100 g di passera di mare apportano 86 kcal/360 kJ così distribuite: carboidrati 0 g, proteine 17 g, grassi 1 g.

Ricette di cucina
La passera di mare è un pesce molto delicato, che deve essere consumato o congelato il prima possibile. Povera di spine, si presta ad essere utilizzato in cucina anche per i bambini. Si presta alle seguenti preparazioni:

  • alla brace in quanto la sua carne si presta molto al sapore genuino senza aggiunta di altri odori. La sua pelle robusta aiuta la cottura affinché la carne interna così delicata e bianca non si carbonizzi.
  • al forno con pomodorini e uno spicchio d’aglio è ottima.
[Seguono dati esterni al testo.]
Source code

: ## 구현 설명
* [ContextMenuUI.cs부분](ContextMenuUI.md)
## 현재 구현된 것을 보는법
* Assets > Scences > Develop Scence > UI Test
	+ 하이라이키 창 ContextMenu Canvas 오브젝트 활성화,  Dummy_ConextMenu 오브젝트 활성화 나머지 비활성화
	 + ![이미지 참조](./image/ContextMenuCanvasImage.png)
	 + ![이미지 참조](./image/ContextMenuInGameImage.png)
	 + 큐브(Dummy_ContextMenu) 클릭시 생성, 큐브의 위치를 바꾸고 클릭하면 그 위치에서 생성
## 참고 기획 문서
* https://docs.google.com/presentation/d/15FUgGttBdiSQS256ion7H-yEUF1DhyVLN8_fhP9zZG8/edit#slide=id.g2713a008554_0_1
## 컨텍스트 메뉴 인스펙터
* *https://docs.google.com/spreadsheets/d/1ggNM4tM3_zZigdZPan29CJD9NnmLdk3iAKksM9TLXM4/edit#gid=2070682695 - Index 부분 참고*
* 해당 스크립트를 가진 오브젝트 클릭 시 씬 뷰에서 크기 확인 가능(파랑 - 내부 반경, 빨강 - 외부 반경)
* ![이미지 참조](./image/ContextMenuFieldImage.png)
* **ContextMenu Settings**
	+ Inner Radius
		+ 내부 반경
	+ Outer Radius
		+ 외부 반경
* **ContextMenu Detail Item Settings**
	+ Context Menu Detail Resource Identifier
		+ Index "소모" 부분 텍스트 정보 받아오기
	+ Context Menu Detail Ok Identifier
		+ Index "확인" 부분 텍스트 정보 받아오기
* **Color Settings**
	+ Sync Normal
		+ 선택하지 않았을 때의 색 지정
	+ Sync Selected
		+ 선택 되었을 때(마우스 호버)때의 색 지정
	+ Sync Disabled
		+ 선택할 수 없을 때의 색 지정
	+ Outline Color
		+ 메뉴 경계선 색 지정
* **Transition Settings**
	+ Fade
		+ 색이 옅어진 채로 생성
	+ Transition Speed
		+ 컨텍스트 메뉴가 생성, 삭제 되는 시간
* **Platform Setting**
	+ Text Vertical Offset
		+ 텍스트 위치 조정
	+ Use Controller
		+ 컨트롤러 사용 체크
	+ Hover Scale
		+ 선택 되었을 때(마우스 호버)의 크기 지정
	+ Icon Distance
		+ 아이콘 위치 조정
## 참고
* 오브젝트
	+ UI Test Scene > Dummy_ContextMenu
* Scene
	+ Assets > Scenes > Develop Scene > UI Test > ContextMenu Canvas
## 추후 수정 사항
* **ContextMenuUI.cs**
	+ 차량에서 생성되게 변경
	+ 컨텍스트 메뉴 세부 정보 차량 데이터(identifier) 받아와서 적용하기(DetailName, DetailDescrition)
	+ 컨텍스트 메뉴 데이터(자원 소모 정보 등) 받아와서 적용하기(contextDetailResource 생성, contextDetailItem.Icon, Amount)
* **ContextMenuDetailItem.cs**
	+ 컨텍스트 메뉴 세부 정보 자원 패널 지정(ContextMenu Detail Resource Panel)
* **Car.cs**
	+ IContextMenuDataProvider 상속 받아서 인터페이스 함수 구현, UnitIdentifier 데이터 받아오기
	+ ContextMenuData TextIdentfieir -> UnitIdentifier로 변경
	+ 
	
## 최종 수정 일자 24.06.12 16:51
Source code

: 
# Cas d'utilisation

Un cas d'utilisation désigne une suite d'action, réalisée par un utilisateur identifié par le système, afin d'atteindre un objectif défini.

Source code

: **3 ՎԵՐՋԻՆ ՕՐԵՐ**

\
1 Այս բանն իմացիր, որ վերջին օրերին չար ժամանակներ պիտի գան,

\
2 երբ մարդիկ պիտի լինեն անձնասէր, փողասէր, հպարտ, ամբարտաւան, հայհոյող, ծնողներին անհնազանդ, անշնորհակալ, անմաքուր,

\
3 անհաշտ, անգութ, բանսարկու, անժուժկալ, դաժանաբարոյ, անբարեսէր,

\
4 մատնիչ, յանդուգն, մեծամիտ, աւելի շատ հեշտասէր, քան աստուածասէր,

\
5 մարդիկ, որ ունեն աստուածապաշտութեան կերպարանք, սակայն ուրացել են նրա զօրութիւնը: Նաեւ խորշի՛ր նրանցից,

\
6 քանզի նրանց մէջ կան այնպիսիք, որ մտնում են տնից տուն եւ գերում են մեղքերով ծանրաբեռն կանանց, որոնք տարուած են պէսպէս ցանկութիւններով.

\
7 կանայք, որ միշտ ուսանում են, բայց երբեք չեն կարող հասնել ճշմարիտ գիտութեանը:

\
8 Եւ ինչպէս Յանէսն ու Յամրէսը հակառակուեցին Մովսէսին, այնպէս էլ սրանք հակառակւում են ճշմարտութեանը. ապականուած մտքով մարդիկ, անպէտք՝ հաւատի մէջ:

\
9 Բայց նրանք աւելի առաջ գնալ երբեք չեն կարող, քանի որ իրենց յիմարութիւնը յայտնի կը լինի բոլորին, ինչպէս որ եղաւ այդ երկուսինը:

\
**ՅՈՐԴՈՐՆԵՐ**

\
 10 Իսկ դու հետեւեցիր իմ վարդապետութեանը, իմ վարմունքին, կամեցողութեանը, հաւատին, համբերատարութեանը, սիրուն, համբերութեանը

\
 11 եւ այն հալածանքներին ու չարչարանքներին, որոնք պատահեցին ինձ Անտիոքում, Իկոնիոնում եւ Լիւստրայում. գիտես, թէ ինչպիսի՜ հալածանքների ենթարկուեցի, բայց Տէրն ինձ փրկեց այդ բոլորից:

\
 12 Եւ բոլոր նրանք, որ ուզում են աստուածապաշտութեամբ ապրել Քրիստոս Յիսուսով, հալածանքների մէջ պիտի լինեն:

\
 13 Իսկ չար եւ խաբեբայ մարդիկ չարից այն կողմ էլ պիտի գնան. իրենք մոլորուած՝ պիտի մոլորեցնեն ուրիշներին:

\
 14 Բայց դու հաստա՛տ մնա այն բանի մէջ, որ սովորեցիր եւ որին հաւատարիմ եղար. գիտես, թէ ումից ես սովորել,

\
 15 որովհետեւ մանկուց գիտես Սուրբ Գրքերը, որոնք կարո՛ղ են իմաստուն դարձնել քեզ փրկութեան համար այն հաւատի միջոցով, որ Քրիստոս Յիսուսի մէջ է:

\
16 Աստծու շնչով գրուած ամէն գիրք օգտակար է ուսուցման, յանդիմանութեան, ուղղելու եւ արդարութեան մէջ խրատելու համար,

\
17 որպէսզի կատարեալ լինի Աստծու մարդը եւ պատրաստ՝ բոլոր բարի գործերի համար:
Per fare questo basta mettere sulla pirofila un foglio di carta forno strizzato con dell’acqua.
  • bollita: per avere un’ottima passera di mare bollita, è bene avere a disposizione una pirofila con coperchio affinché la poca acqua presente non si disperda, del succo di limone, un pizzico di sale, due grani di pepe nero. Con questo tipo di cottura la sua carne rende in maniera squisita.
  • al cartoccio: è una ricetta da prendere in considerazione. Con una aggiunta di olio extravergine di oliva, una manciata di capperi e olive nere e una dadolata di pomodorini chiusi nella carta alluminio insieme al pesce in questione saranno un ottimo secondo tutto da scartare e mangiare.

La passera di mare è un pesce che in certi paesi del centro nord d’ Italia viene gustata con una squisita salsa di capperi. Si ricorda che per avere una cottura ottimale è bene sempre non togliere la pelle.